→ Prompt:
Among the entries that follow, find every line with the word "their" and copy it.

-- Opening Marker --

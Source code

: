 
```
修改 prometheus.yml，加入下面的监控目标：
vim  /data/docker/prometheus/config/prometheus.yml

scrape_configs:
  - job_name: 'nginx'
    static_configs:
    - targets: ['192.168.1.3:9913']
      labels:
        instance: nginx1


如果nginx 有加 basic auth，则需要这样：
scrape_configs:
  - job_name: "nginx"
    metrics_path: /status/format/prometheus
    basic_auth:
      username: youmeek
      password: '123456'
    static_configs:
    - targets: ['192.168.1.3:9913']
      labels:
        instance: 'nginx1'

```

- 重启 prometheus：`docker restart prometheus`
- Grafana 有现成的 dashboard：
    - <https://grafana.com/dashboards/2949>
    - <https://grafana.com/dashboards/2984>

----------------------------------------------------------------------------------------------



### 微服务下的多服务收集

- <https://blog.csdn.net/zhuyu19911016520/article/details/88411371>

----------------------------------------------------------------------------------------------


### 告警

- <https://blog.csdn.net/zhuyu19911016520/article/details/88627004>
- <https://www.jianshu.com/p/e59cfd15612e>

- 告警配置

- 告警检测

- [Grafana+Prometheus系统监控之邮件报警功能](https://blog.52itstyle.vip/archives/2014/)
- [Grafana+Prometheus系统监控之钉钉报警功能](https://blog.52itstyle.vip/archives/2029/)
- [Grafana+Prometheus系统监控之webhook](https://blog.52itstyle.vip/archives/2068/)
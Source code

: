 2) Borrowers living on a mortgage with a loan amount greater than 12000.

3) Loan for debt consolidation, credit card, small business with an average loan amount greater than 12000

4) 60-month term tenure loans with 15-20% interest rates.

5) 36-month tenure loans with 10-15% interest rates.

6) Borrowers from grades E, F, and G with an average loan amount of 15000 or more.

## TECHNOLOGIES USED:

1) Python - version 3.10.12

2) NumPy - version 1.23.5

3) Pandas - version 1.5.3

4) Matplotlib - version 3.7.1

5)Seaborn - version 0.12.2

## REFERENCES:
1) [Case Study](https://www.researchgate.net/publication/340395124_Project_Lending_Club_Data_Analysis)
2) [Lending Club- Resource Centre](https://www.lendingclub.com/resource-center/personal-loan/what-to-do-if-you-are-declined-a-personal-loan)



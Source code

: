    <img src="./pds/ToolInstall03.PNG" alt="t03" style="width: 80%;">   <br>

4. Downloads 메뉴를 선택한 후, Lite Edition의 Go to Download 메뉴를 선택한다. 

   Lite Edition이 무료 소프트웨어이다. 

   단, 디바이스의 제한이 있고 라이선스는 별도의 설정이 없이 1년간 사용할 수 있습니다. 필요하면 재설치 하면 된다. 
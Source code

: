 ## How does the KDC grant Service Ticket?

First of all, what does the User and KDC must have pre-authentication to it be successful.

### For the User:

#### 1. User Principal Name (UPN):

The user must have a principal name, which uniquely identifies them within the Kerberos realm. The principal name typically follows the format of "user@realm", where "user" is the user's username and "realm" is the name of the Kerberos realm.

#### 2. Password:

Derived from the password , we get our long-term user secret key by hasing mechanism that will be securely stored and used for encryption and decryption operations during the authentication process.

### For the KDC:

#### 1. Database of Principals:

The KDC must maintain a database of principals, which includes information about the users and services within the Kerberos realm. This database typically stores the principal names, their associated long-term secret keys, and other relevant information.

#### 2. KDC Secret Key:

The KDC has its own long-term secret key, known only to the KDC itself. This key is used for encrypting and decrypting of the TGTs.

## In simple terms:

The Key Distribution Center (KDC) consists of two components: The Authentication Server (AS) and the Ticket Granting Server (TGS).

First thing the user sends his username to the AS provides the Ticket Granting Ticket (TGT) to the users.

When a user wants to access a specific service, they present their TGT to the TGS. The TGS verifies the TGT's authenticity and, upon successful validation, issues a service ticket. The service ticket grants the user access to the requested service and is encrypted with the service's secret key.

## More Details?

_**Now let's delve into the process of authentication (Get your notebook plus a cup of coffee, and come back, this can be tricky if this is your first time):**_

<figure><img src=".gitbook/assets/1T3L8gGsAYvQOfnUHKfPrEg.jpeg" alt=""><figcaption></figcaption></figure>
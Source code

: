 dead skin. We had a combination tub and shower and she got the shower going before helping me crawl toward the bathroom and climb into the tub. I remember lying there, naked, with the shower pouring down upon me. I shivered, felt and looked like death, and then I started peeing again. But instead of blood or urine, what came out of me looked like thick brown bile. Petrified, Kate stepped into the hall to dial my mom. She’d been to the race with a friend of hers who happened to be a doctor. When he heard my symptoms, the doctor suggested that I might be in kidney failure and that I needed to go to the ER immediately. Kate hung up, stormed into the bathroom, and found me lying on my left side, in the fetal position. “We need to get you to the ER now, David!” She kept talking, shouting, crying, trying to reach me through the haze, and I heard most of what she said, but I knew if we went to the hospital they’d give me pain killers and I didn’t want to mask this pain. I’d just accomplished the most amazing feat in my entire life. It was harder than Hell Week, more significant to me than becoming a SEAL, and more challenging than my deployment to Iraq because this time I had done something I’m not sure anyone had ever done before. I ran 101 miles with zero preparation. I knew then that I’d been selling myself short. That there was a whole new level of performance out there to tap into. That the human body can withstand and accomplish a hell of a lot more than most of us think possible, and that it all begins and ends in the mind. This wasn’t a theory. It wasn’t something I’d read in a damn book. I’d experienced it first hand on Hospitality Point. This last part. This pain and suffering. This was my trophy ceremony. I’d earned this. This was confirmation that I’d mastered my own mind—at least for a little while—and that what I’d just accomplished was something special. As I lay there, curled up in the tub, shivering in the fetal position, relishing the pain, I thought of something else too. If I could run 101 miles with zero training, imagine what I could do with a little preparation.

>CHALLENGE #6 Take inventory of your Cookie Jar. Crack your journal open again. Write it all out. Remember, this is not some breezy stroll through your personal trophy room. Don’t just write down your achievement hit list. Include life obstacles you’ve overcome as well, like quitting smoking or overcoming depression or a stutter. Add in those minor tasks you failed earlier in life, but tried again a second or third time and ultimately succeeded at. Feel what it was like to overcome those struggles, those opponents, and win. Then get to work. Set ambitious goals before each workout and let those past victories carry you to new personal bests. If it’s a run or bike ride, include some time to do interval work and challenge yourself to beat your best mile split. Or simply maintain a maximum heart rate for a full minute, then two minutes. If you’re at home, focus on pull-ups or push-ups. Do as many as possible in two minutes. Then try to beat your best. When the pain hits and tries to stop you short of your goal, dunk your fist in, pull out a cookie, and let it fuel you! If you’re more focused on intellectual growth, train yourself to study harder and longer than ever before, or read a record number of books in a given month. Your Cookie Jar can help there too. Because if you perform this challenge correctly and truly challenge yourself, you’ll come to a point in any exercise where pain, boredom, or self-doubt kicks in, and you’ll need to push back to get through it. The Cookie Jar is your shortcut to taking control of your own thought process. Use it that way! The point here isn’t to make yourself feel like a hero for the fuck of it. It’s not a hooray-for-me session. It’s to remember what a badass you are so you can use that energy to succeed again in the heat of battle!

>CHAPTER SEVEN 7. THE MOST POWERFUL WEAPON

-- Closing Marker --

→ Response box:
The KDC must maintain a database of principals, which includes information about the users and services within the Kerberos realm. This database typically stores the principal names, their associated long-term secret keys, and other relevant information.
When a user wants to access a specific service, they present their TGT to the TGS. The TGS verifies the TGT's authenticity and, upon successful validation, issues a service ticket. The service ticket grants the user access to the requested service and is encrypted with the service's secret key.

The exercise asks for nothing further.